Même quand la volonté d'agir semble claire, des obstacles se dressent tandis que des phénomènes, perçus au départ comme perturbateurs de l'équilibre de la classe, pénètrent tranquillement le fonctionnement quotidien.
En faisant le tour des sites, en interrogeant ce que disent les professionnels de leurs initiatives, en mettant A jour leurs résistances, on obtient une image de la réalité des terrains engagés dans ce travail. Elle est proche de celle de ces lieux scolaires "ordinaires" qu'une énergie positive sensibilise au changement sans parvenir A les sortir d'un fonctionnement prudent.
Ce livre a l'ambition de montrer que des transformations d'envergure sont possibles dans de nombreuses classes sans attendre que soit réuni l'ensemble des conditions supposées favorables A ces transformations.

Hétérogénéité
Au moment d'entreprendre cette nouvelle recherche, en 1994, les écoles de la Villeneuve de Grenoble disposent de classes multi-âges avec, A l'école du Lac, 5 groupes hétérogènes, les groupes ne dépassant pas un effectif de 25 élèves issus de milieux sociaux hétérogènes tandis qu'A l'école des Charmes on trouve 4 groupes hétérogènes aux caractéristiques proches.
A Nanterre, le cycle 2 a, lui aussi, réuni ces trois cours, mais l'intégration des GS dans de telles classes a été obtenue avec difficultés et repose sur un accord fragile, les maîtresses du cycle 1 craignant que les enfants de grande section ne soient trop tôt "primarisés".
A Vence, comme A Charleville-Mézières, les classes ne comportent qu'un seul niveau avec la possibilité de suivre les élèves du CP au CE1 et, particulièrement A Vence, quelques ouvertures, du côté de la grande section de maternelle, facilitées par la proximité des deux écoles.
A Marseille, l'école est maternelle et n'a engagé dans la recherche que les grandes sections, issues de cinq classes hétérogènes, hétérogénéité retrouvée A mi-temps, par le jeu de sept ateliers ouverts A toute l'école.
A Nice, les cas de figure sont aussi nombreux que les enseignants représentés, aussi variés que les années qui se suivent et ne se ressemblent pas mais, souvent, les classes sont homogènes, sans suivi, même si, dans des cas particuliers, les Contrat d'Aménagement du Temps Scolaire, par exemple, des activités lecture sont organisées pour des groupes hétérogènes (GS/CP/CE1).
A Auxerre, on trouve deux niveaux par classe (CP/CE1) avec suivi des enfants, d'un cours A l'autre, et régularité dans le travail en équipe des deux maîtres qui ont engagé leurs classes.

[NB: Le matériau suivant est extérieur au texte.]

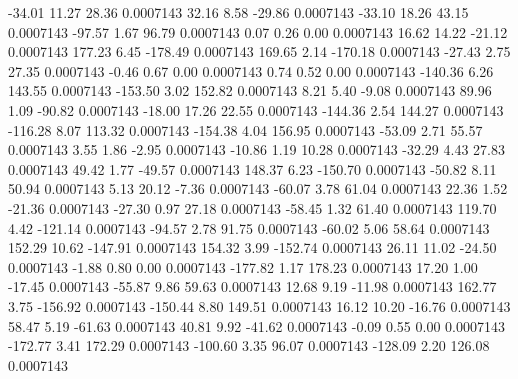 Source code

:       -34.01       11.27       28.36     0.0007143
       32.16        8.58      -29.86     0.0007143
      -33.10       18.26       43.15     0.0007143
      -97.57        1.67       96.79     0.0007143
        0.07        0.26        0.00     0.0007143
       16.62       14.22      -21.12     0.0007143
      177.23        6.45     -178.49     0.0007143
      169.65        2.14     -170.18     0.0007143
      -27.43        2.75       27.35     0.0007143
       -0.46        0.67        0.00     0.0007143
        0.74        0.52        0.00     0.0007143
     -140.36        6.26      143.55     0.0007143
     -153.50        3.02      152.82     0.0007143
        8.21        5.40       -9.08     0.0007143
       89.96        1.09      -90.82     0.0007143
      -18.00       17.26       22.55     0.0007143
     -144.36        2.54      144.27     0.0007143
     -116.28        8.07      113.32     0.0007143
     -154.38        4.04      156.95     0.0007143
      -53.09        2.71       55.57     0.0007143
        3.55        1.86       -2.95     0.0007143
      -10.86        1.19       10.28     0.0007143
      -32.29        4.43       27.83     0.0007143
       49.42        1.77      -49.57     0.0007143
      148.37        6.23     -150.70     0.0007143
      -50.82        8.11       50.94     0.0007143
        5.13       20.12       -7.36     0.0007143
      -60.07        3.78       61.04     0.0007143
       22.36        1.52      -21.36     0.0007143
      -27.30        0.97       27.18     0.0007143
      -58.45        1.32       61.40     0.0007143
      119.70        4.42     -121.14     0.0007143
      -94.57        2.78       91.75     0.0007143
      -60.02        5.06       58.64     0.0007143
      152.29       10.62     -147.91     0.0007143
      154.32        3.99     -152.74     0.0007143
       26.11       11.02      -24.50     0.0007143
       -1.88        0.80        0.00     0.0007143
     -177.82        1.17      178.23     0.0007143
       17.20        1.00      -17.45     0.0007143
      -55.87        9.86       59.63     0.0007143
       12.68        9.19      -11.98     0.0007143
      162.77        3.75     -156.92     0.0007143
     -150.44        8.80      149.51     0.0007143
       16.12       10.20      -16.76     0.0007143
       58.47        5.19      -61.63     0.0007143
       40.81        9.92      -41.62     0.0007143
       -0.09        0.55        0.00     0.0007143
     -172.77        3.41      172.29     0.0007143
     -100.60        3.35       96.07     0.0007143
     -128.09        2.20      126.08     0.0007143
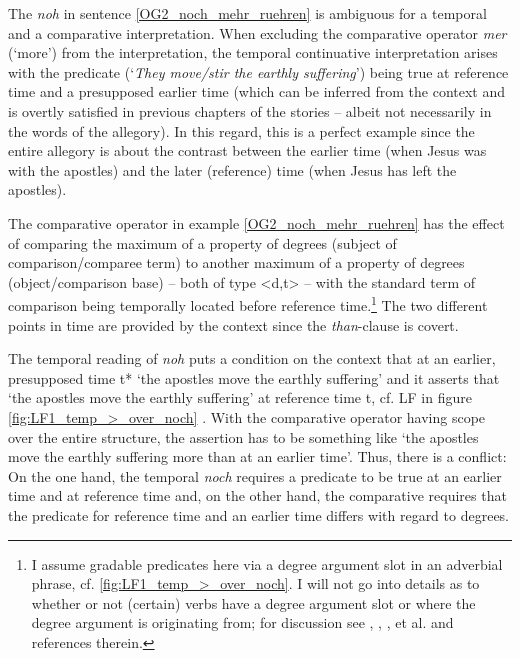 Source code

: \documentclass[output=paper,
modfonts
]{langscibook}
\begin{document}
The \textit{noh} in sentence \ref{OG2_noch_mehr_ruehren} is ambiguous for a temporal and a comparative interpretation. When excluding the comparative operator \textit{mer} (`more') from the interpretation, the temporal continuative interpretation arises with the predicate (`\textit{They move/stir the earthly suffering}') being true at reference time and a presupposed earlier time (which can be inferred from the context and is overtly satisfied in previous chapters of the stories -- albeit not necessarily in the words of the allegory). In this regard, this is a perfect example since the entire allegory is about the contrast between the earlier time (when Jesus was with the apostles) and the later (reference) time (when Jesus has left the apostles). 

The comparative operator in example \ref{OG2_noch_mehr_ruehren} has the effect of comparing the maximum of a property of degrees (subject of comparison/comparee term) to another maximum of a property of degrees (object/comparison base) -- both of type <d,t> -- with the standard term of comparison being temporally located before reference time.\footnote{ I assume gradable predicates here via a degree argument slot in an adverbial phrase, cf. \ref{fig:LF1_temp_>_over_noch}. I will not go into details as to whether or not (certain) verbs have a degree argument slot or where the degree argument is originating from; for discussion see \citeauthor{pinon2008} \citeyearpar{pinon2008}, \citeauthor{rett2013} \citeyearpar{rett2013}, \citeauthor{kennedy_mcnally2005} \citeyearpar{kennedy_mcnally2005}, \citeauthor{kennedy2012} \citeyearpar{kennedy2012} et al. and references therein.} The two different points in time are provided by the context since the \textit{than}-clause is covert.

The temporal reading of \textit{noh} puts a condition on the context that at an earlier, presupposed time t* `the apostles move the earthly suffering' and it asserts that `the apostles move the earthly suffering' at reference time t, cf. LF in figure \ref{fig:LF1_temp_>_over_noch} \citep[cf. also][]{beck2016a_sub}. With the comparative operator having scope over the entire structure, the assertion has to be something like `the apostles move the earthly suffering more than at an earlier time'. Thus, there is a conflict: On the one hand, the temporal \textit{noch} requires a predicate to be true at an earlier time and at reference time and, on the other hand, the comparative requires that the predicate for reference time and an earlier time differs with regard to degrees.
\end{document}

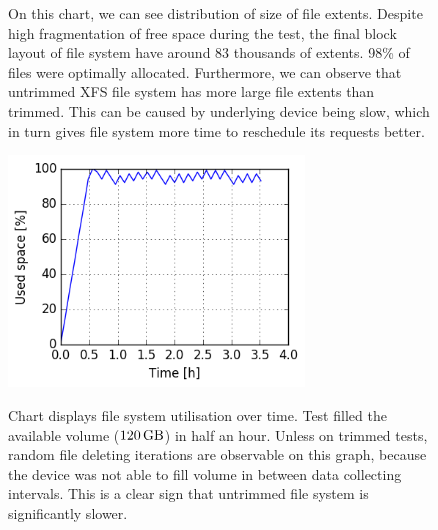 \documentclass[
  color, %
  table, %
  lof,   %
  lot,   %
]{fithesis3}
\begin{document}
\begin{figure}[h]
    \centering
    \caption[Size distribution of file extents of XFS during testing on SSD without regular trimming]{On this chart, we can see distribution of size of file extents. Despite high fragmentation of free space during the test, the final block layout of file system have around 83 thousands of extents. 98\% of files were optimally allocated. Furthermore, we can observe that untrimmed XFS file system has more large file extents than trimmed. This can be caused by underlying device being slow, which in turn gives file system more time to reschedule its requests better.}
    \label{fig:used_xfs_ssd_notrim}
\end{figure}

\begin{figure}[!h]
    \begin{minipage}{\textwidth}
        \centering
        \includegraphics[width=0.7\textwidth]{../charts/SSD_xfs_notrim/usage.png}
        \caption[Usage of available space of XFS during testing on SSD without regular trimming]{Chart displays file system utilisation over time. Test filled the available volume ($\SI{120}{\giga\byte}$) in half an hour. Unless on trimmed tests, random file deleting iterations are observable on this graph, because the device was not able to fill volume in between data collecting intervals. This is a clear sign that untrimmed file system is significantly slower.}
\label{fig:usage_ext4_ssd_notrim}
\label{fig:usage_xfs_ssd_notrim}
    \end{minipage}
\end{figure}
\end{document}
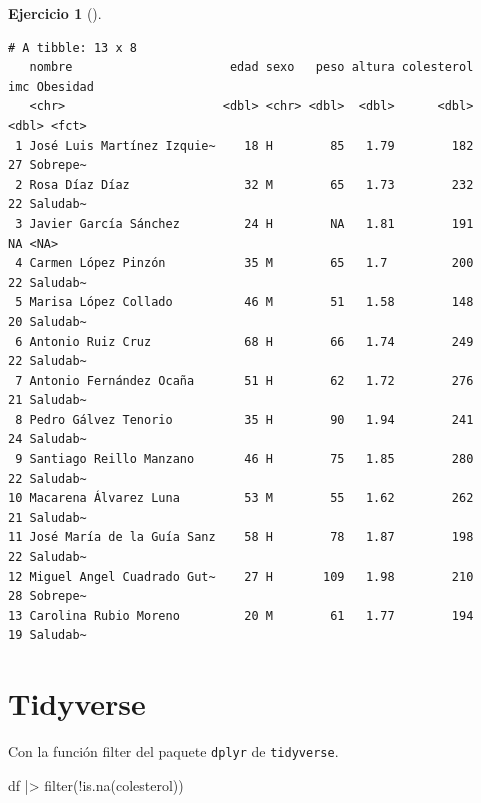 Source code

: \documentclass[
  a4paper,
]{scrreport}
\newenvironment{Shaded}{\begin{snugshade}}{\end{snugshade}}
\newcommand{\FunctionTok}[1]{\textcolor[rgb]{0.28,0.35,0.67}{#1}}
\newcommand{\NormalTok}[1]{\textcolor[rgb]{0.00,0.23,0.31}{#1}}
\newcommand{\SpecialCharTok}[1]{\textcolor[rgb]{0.37,0.37,0.37}{#1}}
\theoremstyle{definition}
\newtheorem{exercise}{Ejercicio}[chapter]
\theoremstyle{remark}
\begin{document}
\begin{exercise}[]
\begin{enumerate}
\begin{tcolorbox}
\begin{Shaded}
\end{Shaded}

\begin{verbatim}
# A tibble: 13 x 8
   nombre                      edad sexo   peso altura colesterol   imc Obesidad
   <chr>                      <dbl> <chr> <dbl>  <dbl>      <dbl> <dbl> <fct>   
 1 José Luis Martínez Izquie~    18 H        85   1.79        182    27 Sobrepe~
 2 Rosa Díaz Díaz                32 M        65   1.73        232    22 Saludab~
 3 Javier García Sánchez         24 H        NA   1.81        191    NA <NA>    
 4 Carmen López Pinzón           35 M        65   1.7         200    22 Saludab~
 5 Marisa López Collado          46 M        51   1.58        148    20 Saludab~
 6 Antonio Ruiz Cruz             68 H        66   1.74        249    22 Saludab~
 7 Antonio Fernández Ocaña       51 H        62   1.72        276    21 Saludab~
 8 Pedro Gálvez Tenorio          35 H        90   1.94        241    24 Saludab~
 9 Santiago Reillo Manzano       46 H        75   1.85        280    22 Saludab~
10 Macarena Álvarez Luna         53 M        55   1.62        262    21 Saludab~
11 José María de la Guía Sanz    58 H        78   1.87        198    22 Saludab~
12 Miguel Angel Cuadrado Gut~    27 H       109   1.98        210    28 Sobrepe~
13 Carolina Rubio Moreno         20 M        61   1.77        194    19 Saludab~
\end{verbatim}

  \section{Tidyverse}

  Con la función filter del paquete \texttt{dplyr} de
  \texttt{tidyverse}.

\begin{Shaded}
\begin{Highlighting}[]
\NormalTok{df }\SpecialCharTok{|\textgreater{}} \FunctionTok{filter}\NormalTok{(}\SpecialCharTok{!}\FunctionTok{is.na}\NormalTok{(colesterol))}
\end{Highlighting}
\end{Shaded}


\end{tcolorbox}
\end{enumerate}
\end{exercise}
\end{document}
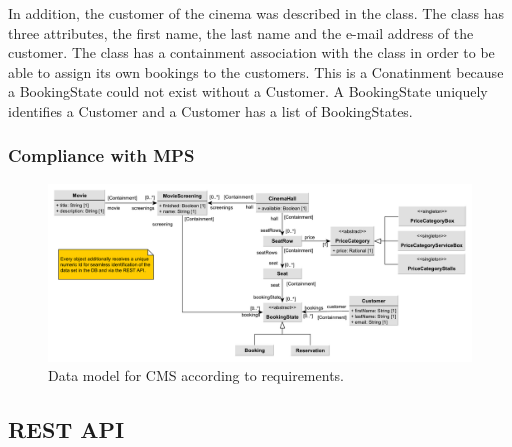 In addition, the customer of the cinema was described in the  class. The class has three attributes, the first name, the last name and the e-mail address of the customer. The  class has a containment association with the  class in order to be able to assign its own bookings to the customers. This is a Conatinment because a BookingState could not exist without a Customer. A BookingState uniquely identifies a Customer and a Customer has a list of BookingStates.

\subsubsection{Compliance with MPS}
\label{sec:cs-data-mps}



\begin{figure}[H]
    \centering
    \includegraphics[width=\textwidth]{images/data-model-final-with-price}
    \caption{Data model for CMS according to requirements.}
    \label{fig:data-model}
\end{figure}

\pagebreak

\subsection{REST API}\label{sec:cs-api}

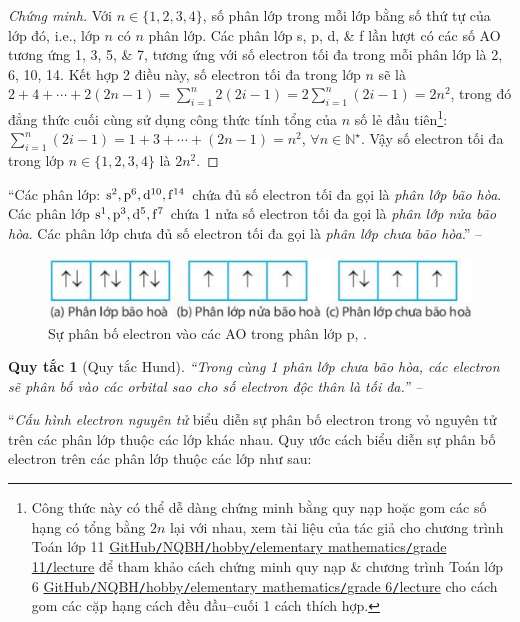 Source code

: \documentclass{article}
\numberwithin{equation}{section}
\newtheorem{quytac}{Quy tắc}[section]
\begin{document}
\begin{proof}[Chứng minh]
	Với $n\in\{1,2,3,4\}$, số phân lớp trong mỗi lớp bằng số thứ tự của lớp đó, i.e., lớp $n$ có $n$ phân lớp. Các phân lớp s, p, d, \& f lần lượt có các số AO tương ứng 1, 3, 5, \& 7, tương ứng với số electron tối đa trong mỗi phân lớp là 2, 6, 10, 14. Kết hợp 2 điều này, số electron tối đa trong lớp $n$ sẽ là $2 + 4 + \cdots + 2(2n - 1) = \sum_{i=1}^n 2(2i - 1) = 2\sum_{i=1}^n (2i - 1) = 2n^2$, trong đó đẳng thức cuối cùng sử dụng công thức tính tổng của $n$ số lẻ đầu tiên\footnote{Công thức này có thể dễ dàng chứng minh bằng quy nạp hoặc gom các số hạng có tổng bằng $2n$ lại với nhau, xem tài liệu của tác giả cho chương trình Toán lớp 11 \href{https://github.com/NQBH/hobby/blob/master/elementary_mathematics/grade_11/NQBH_elementary_mathematics_grade_11.pdf}{GitHub\texttt{/}NQBH\texttt{/}hobby\texttt{/}elementary mathematics\texttt{/}grade 11\texttt{/}lecture} để tham khảo cách chứng minh quy nạp \& chương trình Toán lớp 6 \href{https://github.com/NQBH/hobby/blob/master/elementary_mathematics/grade_6/NQBH_elementary_mathematics_grade_6.pdf}{GitHub\texttt{/}NQBH\texttt{/}hobby\texttt{/}elementary mathematics\texttt{/}grade 6\texttt{/}lecture} cho cách gom các cặp hạng cách đều đầu--cuối 1 cách thích hợp.}: $\sum_{i=1}^n (2i - 1) = 1 + 3 + \cdots + (2n - 1) = n^2$, $\forall n\in\mathbb{N}^\star$. Vậy số electron tối đa trong lớp $n\in\{1,2,3,4\}$ là $2n^2$.
\end{proof}
``Các phân lớp: $\rm s^2,p^6,d^{10},f^{14}$ chứa đủ số electron tối đa gọi là \textit{phân lớp bão hòa}. Các phân lớp $\rm s^1,p^3,d^5,f^7$ chứa 1 nửa số electron tối đa gọi là \textit{phân lớp nửa bão hòa}. Các phân lớp chưa đủ số electron tối đa gọi là \textit{phân lớp chưa bão hòa}.'' -- \cite[p. 31]{SGK_Hoa_Hoc_10_Chan_Troi_Sang_Tao}

\begin{figure}[h]
	\centering
	\includegraphics[scale=0.15]{su_phan_bo_electron_vao_cac_AO_trong_phan_lop_p}
	\caption{Sự phân bố electron vào các AO trong phân lớp p, \cite[Hình 4.10, p. 31]{SGK_Hoa_Hoc_10_Chan_Troi_Sang_Tao}.}
\end{figure}

\begin{quytac}[Quy tắc Hund]
	``Trong cùng 1 phân lớp chưa bão hòa, các electron sẽ phân bố vào các orbital sao cho số electron độc thân là tối đa.'' -- \cite[p. 31]{SGK_Hoa_Hoc_10_Chan_Troi_Sang_Tao}
\end{quytac}
``\textit{Cấu hình electron nguyên tử} biểu diễn sự phân bố electron trong vỏ nguyên tử trên các phân lớp thuộc các lớp khác nhau. Quy ước cách biểu diễn sự phân bố electron trên các phân lớp  thuộc các lớp như sau:
\end{document}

Les obstacles au fonctionnement hétérogène sont multiples, parfois unis dans les mêmes explications.
Ils peuvent être de nature institutionnelle :
- A Marseille, par exemple, les deux postes de GS sont les seuls réservés A des maîtres-formateurs. Briser l'homogénéité du groupe, comme suivre les élèves en primaire, ferait courir le risque de perdre le statut d'école d'application.
- A Grenoble, le fonctionnement en cycles hétérogènes qui donne satisfaction, depuis 1976, aux enseignants comme aux parents, est remis en cause par l'IEN parce qu'il apparaît "légal" que les GS travaillent exclusivement dans les locaux maternelle. La lutte syndicale pour conserver l'organisation pédagogique ampute considérablement la disponibilité professionnelle.

Ils naissent souvent des représentations sur le développement psychologique des jeunes enfants :
- "La maternelle craint pour la primarisation des petits", déclare-t-on A Nice comme A Nanterre.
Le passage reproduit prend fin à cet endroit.